Video: Embedded Experiences in Conversational UI

by December 6, 2023

In this 2.5min video from my How AI Ate My Website talk, I walk through how a conversational (chat) interface powered by generative AI can cite the materials it uses to answer people's questions through a unified embedded experience for different document types like videos, audio, Web pages, and more.


Now, as I mentioned, answers stem from finding the most relevant parts of documents, stitching them together, and citing those replies. You can see one of these citations in this example.

This also serves as an entry point into a deeper, object-specific experience. What does that mean? Well, when you see these cited sources, you can tap into any one of them to access the content. But instead of just linking out to a separate window or page, which is pretty common, we've tried to create a unified way of exploring each one.

Not only do you get an expanded view into the document, but you also get document-specific interactions, and the ability to ask additional questions scoped just to that open document.

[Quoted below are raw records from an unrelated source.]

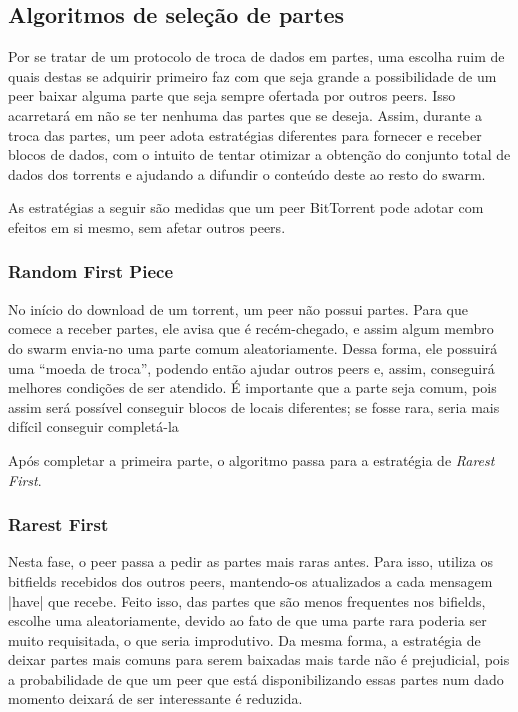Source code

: 
\newpage
\subsection*{Algoritmos de seleção de partes}

Por se tratar de um protocolo de troca de dados em partes, uma escolha ruim de quais
destas se adquirir primeiro faz com que seja grande a possibilidade de um \gls*{peer}
baixar alguma parte que seja sempre ofertada por outros \glspl*{peer}. Isso acarretará
em não se ter nenhuma das partes que se deseja. Assim, durante a troca das partes, um
\gls*{peer} adota estratégias diferentes para fornecer e receber blocos de dados, com o
intuito de tentar otimizar a obtenção do conjunto total de dados dos \glspl*{torrent} e
ajudando a difundir o conteúdo deste ao resto do \gls*{swarm}.

As estratégias a seguir são medidas que um \gls*{peer} BitTorrent pode adotar com
efeitos em si mesmo, sem afetar outros \glspl*{peer}.

\subsubsection*{Random First Piece}

No início do download de um \gls*{torrent}, um \gls*{peer} não possui partes. Para que
comece a receber partes, ele avisa que é recém-chegado, e assim algum membro do
\gls*{swarm} envia-no uma parte comum aleatoriamente. Dessa forma, ele possuirá uma
``moeda de troca'', podendo então ajudar outros \glspl*{peer} e, assim, conseguirá
melhores condições de ser atendido. É importante que a parte seja comum, pois assim
será possível conseguir blocos de locais diferentes; se fosse rara, seria mais difícil
conseguir completá-la

Após completar a primeira parte, o algoritmo passa para a estratégia de \emph{Rarest
First}.

\subsubsection*{Rarest First}

Nesta fase, o \gls*{peer} passa a pedir as partes mais raras antes. Para isso, utiliza
os bitfields recebidos dos outros \glspl*{peer}, mantendo-os atualizados a cada mensagem
\bverb|have| que recebe. Feito isso, das partes que são menos frequentes nos bifields,
escolhe uma aleatoriamente, devido ao fato de que uma parte rara poderia ser muito
requisitada, o que seria improdutivo. Da mesma forma, a estratégia de deixar partes mais
comuns para serem baixadas mais tarde não é prejudicial, pois a probabilidade de que um
\gls*{peer} que está disponibilizando essas partes num dado momento deixará de ser
interessante é reduzida.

Here's how that looks in this case for an article. You can select a citation to get the full experience, which includes a summary, the topics in the article, and again, the ability to ask questions just of that document. In this case, about evolving e-commerce checkout.

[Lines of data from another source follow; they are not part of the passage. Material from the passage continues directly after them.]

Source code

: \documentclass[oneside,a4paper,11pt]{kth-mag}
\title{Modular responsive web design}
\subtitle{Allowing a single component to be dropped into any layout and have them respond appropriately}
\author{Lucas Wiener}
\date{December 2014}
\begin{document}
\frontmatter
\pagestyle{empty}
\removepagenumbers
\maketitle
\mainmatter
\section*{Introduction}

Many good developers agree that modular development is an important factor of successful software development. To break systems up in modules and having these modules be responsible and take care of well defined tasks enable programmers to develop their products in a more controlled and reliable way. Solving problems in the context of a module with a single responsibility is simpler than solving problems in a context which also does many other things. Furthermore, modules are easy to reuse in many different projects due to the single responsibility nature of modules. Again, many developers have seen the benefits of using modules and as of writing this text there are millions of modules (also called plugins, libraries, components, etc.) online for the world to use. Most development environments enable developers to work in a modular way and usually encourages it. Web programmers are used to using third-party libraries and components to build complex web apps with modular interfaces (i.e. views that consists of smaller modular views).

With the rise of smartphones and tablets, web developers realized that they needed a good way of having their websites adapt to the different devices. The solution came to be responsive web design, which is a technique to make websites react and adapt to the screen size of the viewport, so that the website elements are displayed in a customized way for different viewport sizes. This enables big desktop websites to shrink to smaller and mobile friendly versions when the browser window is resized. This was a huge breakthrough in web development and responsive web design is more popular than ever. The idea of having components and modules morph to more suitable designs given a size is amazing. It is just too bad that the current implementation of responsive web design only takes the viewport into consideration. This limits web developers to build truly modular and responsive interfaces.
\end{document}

There's more document types than just webpages, though. Videos, podcasts, PDFs, images, and more. On Ask Luke, you ask a question, get an answer, with citations to videos, audio files, webpages, PDFs, etc. Each one has a unified, but document-type specific interface.

The video experience, for example, has an inline player, a scrubber with a real-time transcript, the ability to search that transcript, some auto-generated topics, summaries, and the ability to ask questions just of what's in the video.

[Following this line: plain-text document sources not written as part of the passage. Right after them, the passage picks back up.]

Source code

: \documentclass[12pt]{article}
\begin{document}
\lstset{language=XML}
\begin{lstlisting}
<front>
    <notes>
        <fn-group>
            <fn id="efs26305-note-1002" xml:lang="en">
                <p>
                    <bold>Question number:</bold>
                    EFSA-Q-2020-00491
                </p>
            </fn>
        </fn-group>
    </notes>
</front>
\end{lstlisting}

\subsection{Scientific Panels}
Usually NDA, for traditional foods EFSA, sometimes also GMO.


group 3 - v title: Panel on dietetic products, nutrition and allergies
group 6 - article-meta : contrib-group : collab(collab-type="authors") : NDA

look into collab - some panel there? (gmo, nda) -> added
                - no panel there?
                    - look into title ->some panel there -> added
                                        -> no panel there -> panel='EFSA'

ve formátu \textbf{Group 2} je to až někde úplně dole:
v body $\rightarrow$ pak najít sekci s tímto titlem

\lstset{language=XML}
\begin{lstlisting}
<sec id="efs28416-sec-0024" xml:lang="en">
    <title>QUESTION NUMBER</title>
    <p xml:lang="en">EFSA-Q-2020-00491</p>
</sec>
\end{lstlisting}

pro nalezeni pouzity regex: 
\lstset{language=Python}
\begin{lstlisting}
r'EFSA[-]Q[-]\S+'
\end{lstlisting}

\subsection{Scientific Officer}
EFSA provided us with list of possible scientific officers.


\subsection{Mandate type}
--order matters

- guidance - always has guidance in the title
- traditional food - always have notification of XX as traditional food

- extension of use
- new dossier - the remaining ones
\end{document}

When you search within the transcript, you can also jump directly to that part of the video in the inline player. Audio works the same way, just an audio player instead of a video screen. Here you can see the diarization and cleanup work at play, which is how we have the conversation broken down by speakers and their names and the timestamp for the transcript.

Webpages have a reader view, just like videos and audio files. We show a summary, key topics, give people the ability to ask questions scoped to that article, and by now you get the pattern.